On Sunday, Nimmo broke a tie with a laser of a sixth-inning homer off his former teammate, the Phillies’ Zack Wheeler. The 2-1 victory kept Philadelphia from clinching the NL East at Citi Field and sent the Mets to Atlanta with a two-game edge on the Braves for a wild-card spot.
The Mets, to put it simply, are feelin’ it. Francisco Lindor missed the entire homestand with a back problem, and the team went 6-1 without him. Rookie Luisangel Acuña, 22, has played nine games this month, and he’s hitting .379 with three home runs. Now he gets to play in front of his famous brother, Ronald Acuña Jr., the injured MVP.
At the moment, the Mets technically hold the second of three NL wild cards, because they have the tiebreaker over the Diamondbacks, who blew an 8-0 lead in Milwaukee on Sunday and now own the same 87-69 mark as New York.
That would set up the Mets for a best-of-three wild-card series in San Diego with the Padres, who beat the Mets in that round in Flushing in 2022.

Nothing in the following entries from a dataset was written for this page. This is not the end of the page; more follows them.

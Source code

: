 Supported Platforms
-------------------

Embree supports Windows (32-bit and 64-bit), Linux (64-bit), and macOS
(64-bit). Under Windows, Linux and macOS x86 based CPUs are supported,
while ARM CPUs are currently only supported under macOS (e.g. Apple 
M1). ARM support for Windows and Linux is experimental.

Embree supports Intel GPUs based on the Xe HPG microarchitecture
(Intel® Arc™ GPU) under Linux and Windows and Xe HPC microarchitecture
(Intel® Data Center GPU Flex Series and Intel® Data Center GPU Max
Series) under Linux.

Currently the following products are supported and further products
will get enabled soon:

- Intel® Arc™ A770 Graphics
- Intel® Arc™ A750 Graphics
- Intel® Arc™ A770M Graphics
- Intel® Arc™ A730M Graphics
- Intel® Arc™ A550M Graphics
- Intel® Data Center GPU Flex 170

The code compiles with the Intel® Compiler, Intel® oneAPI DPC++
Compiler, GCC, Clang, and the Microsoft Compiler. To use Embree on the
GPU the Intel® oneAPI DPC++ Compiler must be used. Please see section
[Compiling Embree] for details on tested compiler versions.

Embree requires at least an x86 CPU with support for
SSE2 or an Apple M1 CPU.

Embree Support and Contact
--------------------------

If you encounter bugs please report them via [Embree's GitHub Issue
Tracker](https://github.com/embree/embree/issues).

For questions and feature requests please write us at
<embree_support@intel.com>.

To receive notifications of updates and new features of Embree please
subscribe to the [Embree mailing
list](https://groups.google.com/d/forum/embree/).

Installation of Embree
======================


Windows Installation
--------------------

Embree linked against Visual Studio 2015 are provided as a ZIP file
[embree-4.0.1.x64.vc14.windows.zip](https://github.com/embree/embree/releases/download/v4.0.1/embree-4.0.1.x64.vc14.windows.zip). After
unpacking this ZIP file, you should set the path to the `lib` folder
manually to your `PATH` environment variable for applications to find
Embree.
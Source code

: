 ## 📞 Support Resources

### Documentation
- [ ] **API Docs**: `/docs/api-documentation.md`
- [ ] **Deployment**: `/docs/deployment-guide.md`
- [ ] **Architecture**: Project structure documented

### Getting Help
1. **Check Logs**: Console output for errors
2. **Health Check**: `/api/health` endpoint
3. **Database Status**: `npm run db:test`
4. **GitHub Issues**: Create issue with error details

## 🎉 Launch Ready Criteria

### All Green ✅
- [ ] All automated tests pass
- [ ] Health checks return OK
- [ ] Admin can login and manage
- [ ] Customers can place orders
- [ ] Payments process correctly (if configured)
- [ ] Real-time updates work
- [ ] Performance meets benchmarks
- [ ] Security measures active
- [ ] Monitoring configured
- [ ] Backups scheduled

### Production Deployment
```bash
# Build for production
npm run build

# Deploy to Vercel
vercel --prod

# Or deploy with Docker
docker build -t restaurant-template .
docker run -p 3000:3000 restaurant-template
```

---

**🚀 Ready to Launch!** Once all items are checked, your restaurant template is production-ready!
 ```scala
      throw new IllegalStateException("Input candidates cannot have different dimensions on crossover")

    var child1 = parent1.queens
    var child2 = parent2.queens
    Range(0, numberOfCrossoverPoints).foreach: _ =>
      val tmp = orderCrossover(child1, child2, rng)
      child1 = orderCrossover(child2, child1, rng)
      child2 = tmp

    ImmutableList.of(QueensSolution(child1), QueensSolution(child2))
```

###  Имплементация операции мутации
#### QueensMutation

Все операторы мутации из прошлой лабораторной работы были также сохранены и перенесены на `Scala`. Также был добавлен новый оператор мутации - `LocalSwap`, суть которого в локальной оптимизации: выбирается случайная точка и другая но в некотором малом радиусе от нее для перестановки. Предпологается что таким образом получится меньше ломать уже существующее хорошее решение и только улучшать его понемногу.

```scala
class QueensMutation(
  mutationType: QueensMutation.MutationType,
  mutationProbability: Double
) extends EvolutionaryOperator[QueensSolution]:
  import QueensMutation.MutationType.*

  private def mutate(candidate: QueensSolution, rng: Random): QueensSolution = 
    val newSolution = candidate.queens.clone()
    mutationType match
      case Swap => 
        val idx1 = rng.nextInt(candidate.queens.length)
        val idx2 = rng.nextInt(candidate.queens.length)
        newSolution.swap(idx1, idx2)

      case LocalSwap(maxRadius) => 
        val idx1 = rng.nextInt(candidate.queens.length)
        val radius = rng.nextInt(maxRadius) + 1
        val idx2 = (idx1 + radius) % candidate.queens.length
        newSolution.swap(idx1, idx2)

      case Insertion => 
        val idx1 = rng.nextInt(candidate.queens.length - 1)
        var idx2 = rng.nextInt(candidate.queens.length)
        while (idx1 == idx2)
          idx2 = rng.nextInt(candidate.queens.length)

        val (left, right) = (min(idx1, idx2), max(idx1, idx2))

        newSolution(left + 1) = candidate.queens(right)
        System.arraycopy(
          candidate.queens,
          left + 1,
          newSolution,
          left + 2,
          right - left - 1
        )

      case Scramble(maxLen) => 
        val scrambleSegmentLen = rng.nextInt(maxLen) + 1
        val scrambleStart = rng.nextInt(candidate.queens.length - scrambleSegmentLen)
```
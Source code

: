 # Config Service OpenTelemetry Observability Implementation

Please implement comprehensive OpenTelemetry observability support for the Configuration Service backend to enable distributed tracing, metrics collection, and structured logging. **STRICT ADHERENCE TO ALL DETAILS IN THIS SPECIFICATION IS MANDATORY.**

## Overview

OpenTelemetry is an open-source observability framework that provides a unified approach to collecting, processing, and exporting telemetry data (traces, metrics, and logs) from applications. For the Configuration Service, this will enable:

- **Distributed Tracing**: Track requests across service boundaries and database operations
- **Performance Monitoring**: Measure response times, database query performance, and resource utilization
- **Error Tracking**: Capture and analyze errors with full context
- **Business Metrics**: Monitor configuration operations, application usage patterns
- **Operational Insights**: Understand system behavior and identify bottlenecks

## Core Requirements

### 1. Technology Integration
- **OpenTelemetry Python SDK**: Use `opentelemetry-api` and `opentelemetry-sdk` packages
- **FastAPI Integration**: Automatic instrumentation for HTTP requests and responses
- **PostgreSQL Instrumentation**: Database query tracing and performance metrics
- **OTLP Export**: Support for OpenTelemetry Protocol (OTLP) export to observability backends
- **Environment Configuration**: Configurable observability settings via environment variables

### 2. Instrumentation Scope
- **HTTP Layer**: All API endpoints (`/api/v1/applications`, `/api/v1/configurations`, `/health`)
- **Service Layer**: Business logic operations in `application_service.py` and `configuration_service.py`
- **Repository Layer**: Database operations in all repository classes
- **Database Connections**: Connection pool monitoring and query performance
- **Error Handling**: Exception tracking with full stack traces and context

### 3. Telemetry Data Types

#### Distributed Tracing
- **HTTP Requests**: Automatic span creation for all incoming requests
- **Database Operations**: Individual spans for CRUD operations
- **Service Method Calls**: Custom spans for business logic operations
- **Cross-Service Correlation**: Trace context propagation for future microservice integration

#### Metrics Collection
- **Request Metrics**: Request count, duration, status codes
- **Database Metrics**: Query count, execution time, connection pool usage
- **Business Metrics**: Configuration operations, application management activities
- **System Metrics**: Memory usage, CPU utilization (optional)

All that could change if the Mets flop in Atlanta, where the teams meet for three games starting tomorrow. The Braves earned their victory in Miami yesterday with clutch, stingy work from their bullpen. After Aaron Bummer and Daysbel Hernández worked out of a bases-loaded, no-out jam in the seventh, Raisel Iglesias finished off a 5-4 victory with his first two-inning save of the season.
David O’Brien has the story on Atlanta’s pitching plans for the Mets’ series, the surging Matt Olson and the defensive wizardry of Michael Harris II. And here’s Will Sammon’s report from a raucous Citi Field after the Mets finished took three of four.
Handshakes and High Fives
Jasson Domínguez homered in the Yankees’ final game in Oakland. Here’s Brendan Kuty on what Dominguez hopes to learn from Juan Soto, plus other Yankee tibits.
Jayson Stark made the case for the Yankees’ Aaron Judge and Juan Soto being MLB’s greatest offensive duo since Babe Ruth and Lou Gehrig.
Yordan Alvarez — the slugging titan no pitcher wants to face in October — left Sunday’s game with a right knee contusion after an awkward slide into second. Here’s what we know, via Chandler Rome, who also has news on Yusei Kikuchi.
Most-clicked in Friday’s newsletter: Fabian Ardaya’s look at whether Shohei Ohtani’s 50/50 game was the single greatest baseball game ever.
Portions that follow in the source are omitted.